Nathan: Yeah, I've been thinking that for years.

7/30
Nate and I had the rare opportunity of going by ourselves to get his haircut.  We were taking advantage by catching up with one another in the car.  "Mom, what do you want to be when you grow up?"

Jack 

5/28
"I accidentally like all of you guys."  (Announced to the room at large.)

Date unknown
Other than water guns, we don't have toy guns in the house (Technically, Jason has a Nerf gun hidden in the closet so he doesn't have to share or have the foam bullets ripped apart.  It used to be kept at the office, back when they had cubicles, for all of his gun fighting needs.  At work).  The boys have remedied their lack of toy guns by creating guns out of any materials they can find, namely Legos and K'nex blocks.  Jack had made such a gun one afternoon.  He sauntered over to Jason with the gun and pointed it at him.  "I will not kill you," he said.  "My gun will kill you."

7/20
"I want to be a superhero when I grow up.  I want to be Batman!"

7/25
Jason offered to run by the store and asked for my grocery list.  I told him to get fruit, but I wasn't sure what kind.  I explained that I needed "Audrey fruit."  I also explained that I have no idea what that means anymore.  Audrey used to love bananas.  Now, she refuses to be in the same room with a naked banana.  Once that puppy is peeled, sitting next to her on her brother's plate, she takes off with her plate to the dining room table - destination: party of one.  She used to love grapes, apples, and oranges.  She would eat pineapple, cherries that didn't come in a jar, and try blackberries.  But lately, we're down to three options, the Audrey trifecta: raspberries, blueberries, and strawberries (with dried cranberries tossed in when those options aren't available).

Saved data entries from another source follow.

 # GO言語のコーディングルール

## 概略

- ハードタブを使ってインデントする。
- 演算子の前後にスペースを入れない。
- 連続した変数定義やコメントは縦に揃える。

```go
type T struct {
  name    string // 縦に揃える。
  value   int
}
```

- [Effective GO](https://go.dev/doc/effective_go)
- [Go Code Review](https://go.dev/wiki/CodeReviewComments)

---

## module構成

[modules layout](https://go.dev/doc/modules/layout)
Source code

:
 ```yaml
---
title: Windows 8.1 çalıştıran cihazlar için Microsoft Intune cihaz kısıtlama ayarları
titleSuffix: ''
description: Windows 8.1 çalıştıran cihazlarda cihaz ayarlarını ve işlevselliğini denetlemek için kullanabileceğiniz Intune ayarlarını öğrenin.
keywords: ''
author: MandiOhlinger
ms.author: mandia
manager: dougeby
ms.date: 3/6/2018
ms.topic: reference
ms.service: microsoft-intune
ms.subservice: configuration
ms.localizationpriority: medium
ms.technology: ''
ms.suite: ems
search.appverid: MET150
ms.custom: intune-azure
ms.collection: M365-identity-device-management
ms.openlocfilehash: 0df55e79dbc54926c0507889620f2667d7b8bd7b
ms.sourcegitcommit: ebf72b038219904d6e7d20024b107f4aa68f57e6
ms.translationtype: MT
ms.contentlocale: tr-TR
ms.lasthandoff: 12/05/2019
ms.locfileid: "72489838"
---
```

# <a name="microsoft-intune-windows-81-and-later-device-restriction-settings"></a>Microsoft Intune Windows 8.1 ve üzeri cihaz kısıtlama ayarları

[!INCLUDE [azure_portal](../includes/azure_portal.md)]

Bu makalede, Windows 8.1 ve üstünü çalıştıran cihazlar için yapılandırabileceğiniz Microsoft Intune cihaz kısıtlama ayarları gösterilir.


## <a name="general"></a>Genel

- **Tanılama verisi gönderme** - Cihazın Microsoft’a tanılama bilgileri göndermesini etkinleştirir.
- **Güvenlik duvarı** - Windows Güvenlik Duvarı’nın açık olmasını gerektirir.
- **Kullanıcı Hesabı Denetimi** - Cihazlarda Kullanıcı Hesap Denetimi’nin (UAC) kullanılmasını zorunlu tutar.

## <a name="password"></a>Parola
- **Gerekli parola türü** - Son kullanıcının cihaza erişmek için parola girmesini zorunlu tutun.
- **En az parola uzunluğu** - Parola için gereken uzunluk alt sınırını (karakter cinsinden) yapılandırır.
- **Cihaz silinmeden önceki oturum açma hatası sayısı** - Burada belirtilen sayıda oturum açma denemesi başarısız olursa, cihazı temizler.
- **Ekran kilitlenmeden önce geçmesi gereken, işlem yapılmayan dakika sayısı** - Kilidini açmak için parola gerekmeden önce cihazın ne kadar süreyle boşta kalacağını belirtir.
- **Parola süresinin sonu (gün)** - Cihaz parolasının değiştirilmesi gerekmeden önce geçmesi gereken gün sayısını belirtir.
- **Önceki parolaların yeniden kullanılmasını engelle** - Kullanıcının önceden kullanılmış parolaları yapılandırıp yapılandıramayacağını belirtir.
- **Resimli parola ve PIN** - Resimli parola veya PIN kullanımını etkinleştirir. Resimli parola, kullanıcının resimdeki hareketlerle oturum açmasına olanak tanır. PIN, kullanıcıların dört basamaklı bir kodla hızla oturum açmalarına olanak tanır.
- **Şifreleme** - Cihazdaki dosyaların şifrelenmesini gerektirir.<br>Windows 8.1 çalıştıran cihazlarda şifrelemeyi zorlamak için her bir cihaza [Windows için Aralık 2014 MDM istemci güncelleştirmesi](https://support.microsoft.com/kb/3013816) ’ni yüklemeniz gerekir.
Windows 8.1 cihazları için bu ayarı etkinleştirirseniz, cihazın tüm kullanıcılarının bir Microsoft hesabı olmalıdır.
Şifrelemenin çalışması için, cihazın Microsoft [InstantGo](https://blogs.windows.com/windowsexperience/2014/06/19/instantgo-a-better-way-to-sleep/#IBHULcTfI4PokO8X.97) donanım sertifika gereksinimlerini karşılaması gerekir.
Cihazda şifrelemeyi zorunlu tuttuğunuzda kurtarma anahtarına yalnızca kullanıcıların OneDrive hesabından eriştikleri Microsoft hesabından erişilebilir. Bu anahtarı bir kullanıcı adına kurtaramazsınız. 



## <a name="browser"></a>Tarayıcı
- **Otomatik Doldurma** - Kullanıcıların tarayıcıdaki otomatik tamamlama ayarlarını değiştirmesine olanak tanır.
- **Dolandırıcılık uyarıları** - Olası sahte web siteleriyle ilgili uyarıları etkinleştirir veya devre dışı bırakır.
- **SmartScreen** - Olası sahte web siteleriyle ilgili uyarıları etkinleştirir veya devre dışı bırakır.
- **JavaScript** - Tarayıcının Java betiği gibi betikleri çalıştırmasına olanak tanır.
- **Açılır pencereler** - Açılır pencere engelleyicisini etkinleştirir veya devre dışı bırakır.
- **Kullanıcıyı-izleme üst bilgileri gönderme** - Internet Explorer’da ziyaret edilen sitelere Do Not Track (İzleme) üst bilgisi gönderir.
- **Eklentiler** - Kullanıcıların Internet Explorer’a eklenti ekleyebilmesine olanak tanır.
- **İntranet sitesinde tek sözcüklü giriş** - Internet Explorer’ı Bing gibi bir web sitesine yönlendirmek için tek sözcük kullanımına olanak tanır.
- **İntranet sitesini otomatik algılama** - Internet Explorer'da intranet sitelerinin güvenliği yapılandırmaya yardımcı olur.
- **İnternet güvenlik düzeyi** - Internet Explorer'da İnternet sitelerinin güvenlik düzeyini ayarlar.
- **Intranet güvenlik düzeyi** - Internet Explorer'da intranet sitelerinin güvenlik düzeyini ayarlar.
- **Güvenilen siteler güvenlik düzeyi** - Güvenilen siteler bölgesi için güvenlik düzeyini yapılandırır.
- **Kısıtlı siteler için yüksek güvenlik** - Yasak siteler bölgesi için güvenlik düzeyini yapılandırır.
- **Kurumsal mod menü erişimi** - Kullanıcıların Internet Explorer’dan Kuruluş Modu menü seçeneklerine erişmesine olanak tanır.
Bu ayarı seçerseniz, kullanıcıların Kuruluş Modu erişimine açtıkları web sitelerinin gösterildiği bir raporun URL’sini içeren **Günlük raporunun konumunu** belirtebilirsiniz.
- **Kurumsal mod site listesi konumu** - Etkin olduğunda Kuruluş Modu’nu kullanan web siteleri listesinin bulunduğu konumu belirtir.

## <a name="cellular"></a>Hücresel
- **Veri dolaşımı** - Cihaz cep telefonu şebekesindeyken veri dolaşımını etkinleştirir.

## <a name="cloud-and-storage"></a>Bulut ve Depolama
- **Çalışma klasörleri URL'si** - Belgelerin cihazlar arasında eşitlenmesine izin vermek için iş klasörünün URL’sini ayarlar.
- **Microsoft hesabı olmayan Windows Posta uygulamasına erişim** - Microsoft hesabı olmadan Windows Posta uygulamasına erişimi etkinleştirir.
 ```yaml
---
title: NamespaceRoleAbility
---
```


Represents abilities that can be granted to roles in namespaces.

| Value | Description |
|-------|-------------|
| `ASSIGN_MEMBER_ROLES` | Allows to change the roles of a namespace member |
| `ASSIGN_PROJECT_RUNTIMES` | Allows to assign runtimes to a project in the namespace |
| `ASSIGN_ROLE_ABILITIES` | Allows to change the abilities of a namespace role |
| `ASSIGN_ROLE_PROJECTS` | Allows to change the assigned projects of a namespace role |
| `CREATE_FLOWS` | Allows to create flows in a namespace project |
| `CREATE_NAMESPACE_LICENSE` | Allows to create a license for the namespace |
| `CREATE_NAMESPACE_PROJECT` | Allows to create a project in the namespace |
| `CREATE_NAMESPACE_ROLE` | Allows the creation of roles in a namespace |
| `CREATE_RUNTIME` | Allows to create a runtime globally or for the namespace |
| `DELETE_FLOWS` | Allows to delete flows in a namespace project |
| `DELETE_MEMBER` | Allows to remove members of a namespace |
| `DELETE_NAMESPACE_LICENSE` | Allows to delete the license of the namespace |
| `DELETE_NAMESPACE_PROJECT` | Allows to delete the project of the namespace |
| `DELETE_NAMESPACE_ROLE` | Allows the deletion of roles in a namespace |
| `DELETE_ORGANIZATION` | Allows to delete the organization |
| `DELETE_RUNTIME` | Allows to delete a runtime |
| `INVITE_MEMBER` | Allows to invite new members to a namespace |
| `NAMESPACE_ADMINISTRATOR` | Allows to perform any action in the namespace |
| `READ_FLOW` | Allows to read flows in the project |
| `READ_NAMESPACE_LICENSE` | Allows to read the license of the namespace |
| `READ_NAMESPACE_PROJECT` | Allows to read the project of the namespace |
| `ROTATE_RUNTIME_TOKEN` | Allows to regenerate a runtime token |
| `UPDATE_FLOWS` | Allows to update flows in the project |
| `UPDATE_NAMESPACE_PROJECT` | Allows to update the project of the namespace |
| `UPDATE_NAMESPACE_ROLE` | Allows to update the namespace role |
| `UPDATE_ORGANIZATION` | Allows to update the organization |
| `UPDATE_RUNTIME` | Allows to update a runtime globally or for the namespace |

Typically, she's forced to eat a few bites of a fruit she'd rather not have before moving on to something else she'd rather eat.  But there's something about a mama surviving on five hours or less of sleep a night that causes her to simplify (and by simplify, I mean eliminate as much whining and table hopping as possible).  She starts to buy just the foods she knows won't repulse the children.  So when Jason asked what fruit to buy, I said, "I don't know, maybe try peaches?  Maybe Audrey will like those."

The kids were in the kitchen with us.  Jason turned to Audrey.  He explained that the fruit fuss was going to stop.  The glory days of mama making one snack to satisfy her and one to satisfy the boys was over.  We were returning to our normal policy.  If I served something she didn't like, she didn't have to eat it, but she just wasn't eating.  "I don't know what game you think you're playing, but we're not going to play that game," he said.

"We're playing hide 'n seek," said Jack.


***

Luckily for China Fairy, the man-in-residence here is a good Barbie surgeon and popped her wayward leg back into place.  She's good for several more miles.  As for the rest of us, we're good, too.  We're not perfect, and neither is this blog.  It took me a week (with interruptions like dropping Jason off at the airport, a sick kid, a get-away to the grandparents, lots of boo-boos to kiss and tears over missing Daddy to wipe away, and a field trip to the Indianapolis Children's Museum) just to get it typed up.  But it's here, and it feels good, especially the part where I get to put Barbie out of my mind.  That part is just perfect. 






   

2 comments:

  1. Kristin, I adore you. This was sweet and thoughtful and hilarious. Sounds perfect to me.

    ReplyDelete
    Replies
    1. Elizabeth, you are sweet and thoughtful and hilarious. It's so perfect that I get to call you my friend!